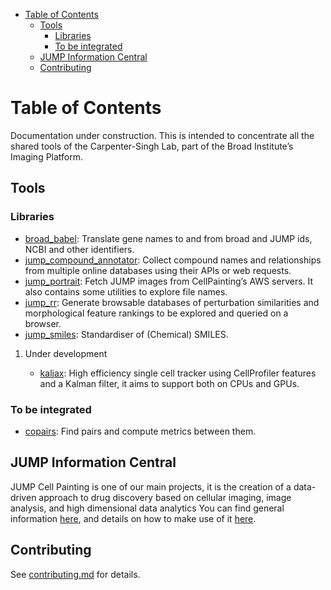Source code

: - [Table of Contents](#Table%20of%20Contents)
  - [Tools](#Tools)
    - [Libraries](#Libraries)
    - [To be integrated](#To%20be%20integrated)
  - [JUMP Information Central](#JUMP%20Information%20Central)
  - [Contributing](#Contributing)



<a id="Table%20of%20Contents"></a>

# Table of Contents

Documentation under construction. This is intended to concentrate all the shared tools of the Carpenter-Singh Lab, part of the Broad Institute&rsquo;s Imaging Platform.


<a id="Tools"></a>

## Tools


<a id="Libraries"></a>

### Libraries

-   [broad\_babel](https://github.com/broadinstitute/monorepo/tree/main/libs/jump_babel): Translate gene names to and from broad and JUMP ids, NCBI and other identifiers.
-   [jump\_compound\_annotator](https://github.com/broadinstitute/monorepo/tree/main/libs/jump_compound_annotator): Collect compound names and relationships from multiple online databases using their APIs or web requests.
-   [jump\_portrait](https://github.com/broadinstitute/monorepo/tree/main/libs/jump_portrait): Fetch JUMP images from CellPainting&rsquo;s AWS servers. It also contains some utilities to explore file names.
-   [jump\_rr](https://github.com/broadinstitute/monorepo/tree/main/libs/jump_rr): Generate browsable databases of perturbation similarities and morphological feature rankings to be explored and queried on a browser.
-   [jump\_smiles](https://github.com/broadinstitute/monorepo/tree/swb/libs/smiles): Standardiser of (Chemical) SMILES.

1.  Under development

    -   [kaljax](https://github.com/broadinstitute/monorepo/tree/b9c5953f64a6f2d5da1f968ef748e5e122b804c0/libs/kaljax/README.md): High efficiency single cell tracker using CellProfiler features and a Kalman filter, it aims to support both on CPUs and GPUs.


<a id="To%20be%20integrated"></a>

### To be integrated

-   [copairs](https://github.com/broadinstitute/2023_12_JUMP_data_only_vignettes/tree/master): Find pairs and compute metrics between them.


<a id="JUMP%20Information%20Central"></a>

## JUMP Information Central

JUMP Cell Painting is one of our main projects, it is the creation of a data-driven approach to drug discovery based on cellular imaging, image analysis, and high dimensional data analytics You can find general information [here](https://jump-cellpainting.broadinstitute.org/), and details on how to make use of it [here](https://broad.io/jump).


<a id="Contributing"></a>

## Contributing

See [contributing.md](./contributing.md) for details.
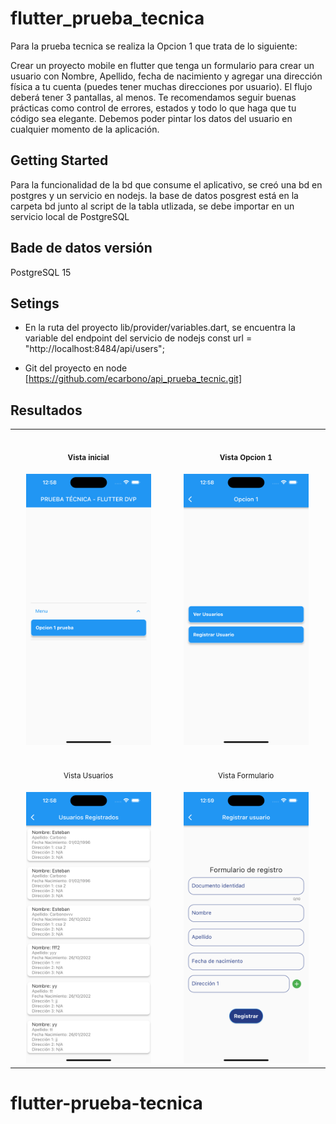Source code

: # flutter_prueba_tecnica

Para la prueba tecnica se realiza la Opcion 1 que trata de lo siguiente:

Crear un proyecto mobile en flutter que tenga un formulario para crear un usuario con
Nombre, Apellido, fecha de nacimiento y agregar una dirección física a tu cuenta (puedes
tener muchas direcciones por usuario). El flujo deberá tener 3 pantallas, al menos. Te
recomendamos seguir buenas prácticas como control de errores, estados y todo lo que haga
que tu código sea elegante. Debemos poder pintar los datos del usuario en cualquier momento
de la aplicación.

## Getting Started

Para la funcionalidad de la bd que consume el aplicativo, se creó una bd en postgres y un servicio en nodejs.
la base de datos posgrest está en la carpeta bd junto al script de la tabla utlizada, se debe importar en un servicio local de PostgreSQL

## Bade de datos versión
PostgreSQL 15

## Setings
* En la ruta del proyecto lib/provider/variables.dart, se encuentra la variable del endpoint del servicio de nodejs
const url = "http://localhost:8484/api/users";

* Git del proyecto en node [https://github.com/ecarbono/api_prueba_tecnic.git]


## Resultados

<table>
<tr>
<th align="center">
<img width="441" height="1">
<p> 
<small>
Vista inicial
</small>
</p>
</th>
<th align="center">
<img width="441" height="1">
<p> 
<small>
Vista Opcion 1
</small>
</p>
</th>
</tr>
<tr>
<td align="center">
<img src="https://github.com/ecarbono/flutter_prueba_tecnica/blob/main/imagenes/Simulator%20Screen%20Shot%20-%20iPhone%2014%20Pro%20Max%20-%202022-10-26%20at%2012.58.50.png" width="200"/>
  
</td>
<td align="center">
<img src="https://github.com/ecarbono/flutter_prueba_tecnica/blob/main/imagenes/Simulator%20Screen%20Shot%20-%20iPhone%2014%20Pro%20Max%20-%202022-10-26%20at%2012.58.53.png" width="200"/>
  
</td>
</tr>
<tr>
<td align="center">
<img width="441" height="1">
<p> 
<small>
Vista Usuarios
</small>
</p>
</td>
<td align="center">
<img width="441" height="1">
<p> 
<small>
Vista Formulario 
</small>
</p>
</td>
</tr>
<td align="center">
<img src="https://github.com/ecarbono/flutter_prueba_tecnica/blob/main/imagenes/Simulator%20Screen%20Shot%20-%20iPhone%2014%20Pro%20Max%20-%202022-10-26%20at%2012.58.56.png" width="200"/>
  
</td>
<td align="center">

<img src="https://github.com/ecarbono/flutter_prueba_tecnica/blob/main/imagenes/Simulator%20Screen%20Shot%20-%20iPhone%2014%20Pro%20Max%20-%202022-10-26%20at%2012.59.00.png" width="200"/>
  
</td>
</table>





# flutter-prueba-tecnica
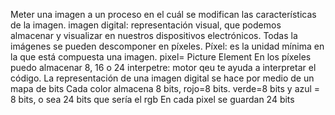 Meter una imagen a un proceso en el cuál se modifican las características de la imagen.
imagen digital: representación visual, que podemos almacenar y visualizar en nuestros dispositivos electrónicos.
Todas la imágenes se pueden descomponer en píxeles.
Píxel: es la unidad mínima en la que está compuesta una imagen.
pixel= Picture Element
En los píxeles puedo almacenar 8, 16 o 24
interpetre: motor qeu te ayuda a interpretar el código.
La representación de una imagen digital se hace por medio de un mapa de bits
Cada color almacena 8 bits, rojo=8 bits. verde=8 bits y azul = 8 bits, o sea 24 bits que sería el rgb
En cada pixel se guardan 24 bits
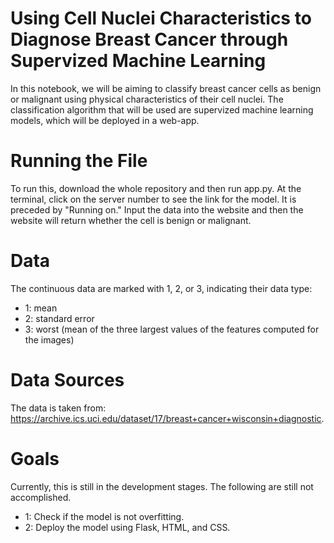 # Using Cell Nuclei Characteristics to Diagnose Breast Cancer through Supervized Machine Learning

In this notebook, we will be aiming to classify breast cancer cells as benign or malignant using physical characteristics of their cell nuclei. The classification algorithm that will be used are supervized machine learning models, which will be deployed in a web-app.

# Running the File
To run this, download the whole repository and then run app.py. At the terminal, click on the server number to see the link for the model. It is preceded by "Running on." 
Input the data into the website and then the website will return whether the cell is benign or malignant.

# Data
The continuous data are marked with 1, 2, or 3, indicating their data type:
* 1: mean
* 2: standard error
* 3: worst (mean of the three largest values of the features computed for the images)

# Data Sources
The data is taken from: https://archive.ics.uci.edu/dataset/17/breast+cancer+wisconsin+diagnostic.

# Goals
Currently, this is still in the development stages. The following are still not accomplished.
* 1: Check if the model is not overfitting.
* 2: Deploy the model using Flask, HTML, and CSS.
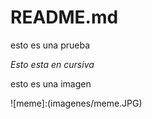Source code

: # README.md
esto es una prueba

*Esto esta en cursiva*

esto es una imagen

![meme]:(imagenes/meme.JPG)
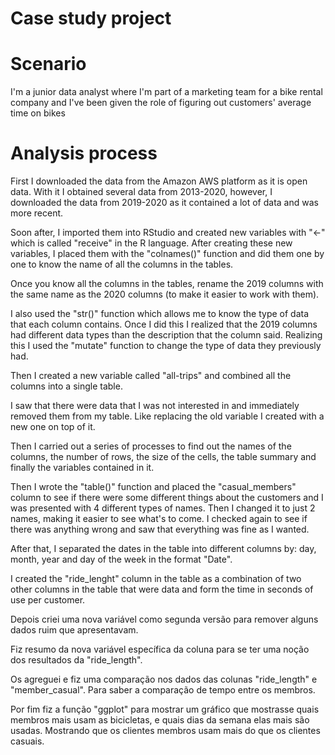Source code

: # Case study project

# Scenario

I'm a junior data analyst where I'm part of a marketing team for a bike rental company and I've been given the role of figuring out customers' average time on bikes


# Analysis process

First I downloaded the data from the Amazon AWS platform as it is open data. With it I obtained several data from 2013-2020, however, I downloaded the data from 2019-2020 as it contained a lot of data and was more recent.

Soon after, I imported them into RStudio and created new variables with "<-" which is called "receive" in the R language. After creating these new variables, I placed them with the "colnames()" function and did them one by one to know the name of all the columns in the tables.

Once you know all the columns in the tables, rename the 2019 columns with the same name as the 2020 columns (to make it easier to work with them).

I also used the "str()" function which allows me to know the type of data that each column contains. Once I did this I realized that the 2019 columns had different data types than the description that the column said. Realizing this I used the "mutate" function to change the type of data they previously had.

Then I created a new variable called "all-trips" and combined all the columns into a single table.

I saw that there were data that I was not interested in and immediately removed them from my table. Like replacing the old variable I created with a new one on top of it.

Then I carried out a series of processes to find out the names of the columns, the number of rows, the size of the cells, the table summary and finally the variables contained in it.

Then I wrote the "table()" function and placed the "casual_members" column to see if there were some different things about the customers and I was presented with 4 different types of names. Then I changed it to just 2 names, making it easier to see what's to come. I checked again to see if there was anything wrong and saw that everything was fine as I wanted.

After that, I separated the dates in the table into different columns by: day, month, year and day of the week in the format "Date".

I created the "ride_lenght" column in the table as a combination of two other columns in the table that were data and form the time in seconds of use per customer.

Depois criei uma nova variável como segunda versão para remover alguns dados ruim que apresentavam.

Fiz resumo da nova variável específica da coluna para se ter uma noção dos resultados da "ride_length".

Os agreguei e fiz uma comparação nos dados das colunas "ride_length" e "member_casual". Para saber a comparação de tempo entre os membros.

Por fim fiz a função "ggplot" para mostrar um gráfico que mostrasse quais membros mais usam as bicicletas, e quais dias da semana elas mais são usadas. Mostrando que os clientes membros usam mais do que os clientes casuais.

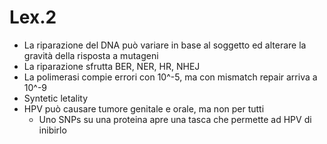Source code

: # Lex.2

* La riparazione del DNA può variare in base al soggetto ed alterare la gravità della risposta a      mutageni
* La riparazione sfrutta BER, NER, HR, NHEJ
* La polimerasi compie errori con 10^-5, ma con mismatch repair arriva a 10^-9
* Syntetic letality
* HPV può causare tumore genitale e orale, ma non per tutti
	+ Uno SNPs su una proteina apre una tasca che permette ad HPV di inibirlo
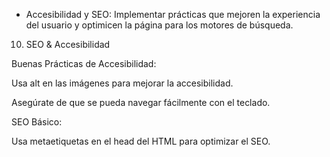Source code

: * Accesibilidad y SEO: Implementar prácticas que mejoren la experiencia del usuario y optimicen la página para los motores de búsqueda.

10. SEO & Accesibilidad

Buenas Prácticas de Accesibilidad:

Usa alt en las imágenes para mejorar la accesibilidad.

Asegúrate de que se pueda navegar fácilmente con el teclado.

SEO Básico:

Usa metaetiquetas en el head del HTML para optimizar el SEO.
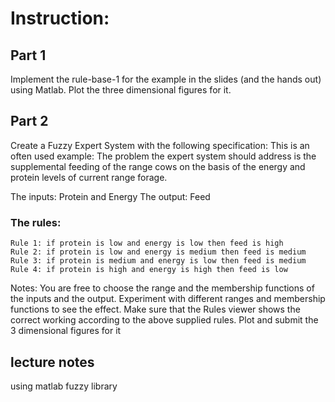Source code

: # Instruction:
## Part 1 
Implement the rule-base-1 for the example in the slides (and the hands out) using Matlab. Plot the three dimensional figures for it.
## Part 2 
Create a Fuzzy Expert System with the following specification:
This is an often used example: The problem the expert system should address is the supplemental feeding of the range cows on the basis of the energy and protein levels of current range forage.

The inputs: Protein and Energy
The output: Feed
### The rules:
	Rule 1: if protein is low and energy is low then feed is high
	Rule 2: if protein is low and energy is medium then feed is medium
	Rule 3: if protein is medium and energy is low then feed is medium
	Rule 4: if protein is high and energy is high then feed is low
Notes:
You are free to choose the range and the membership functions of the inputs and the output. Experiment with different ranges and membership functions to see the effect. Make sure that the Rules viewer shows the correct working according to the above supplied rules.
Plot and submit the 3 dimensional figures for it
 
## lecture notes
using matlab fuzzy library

_BRIEF_
Each line above that holds the string "rules" should be copied and shown.

_RESPONSE FOR THIS EXERCISE_
### The rules:
You are free to choose the range and the membership functions of the inputs and the output. Experiment with different ranges and membership functions to see the effect. Make sure that the Rules viewer shows the correct working according to the above supplied rules.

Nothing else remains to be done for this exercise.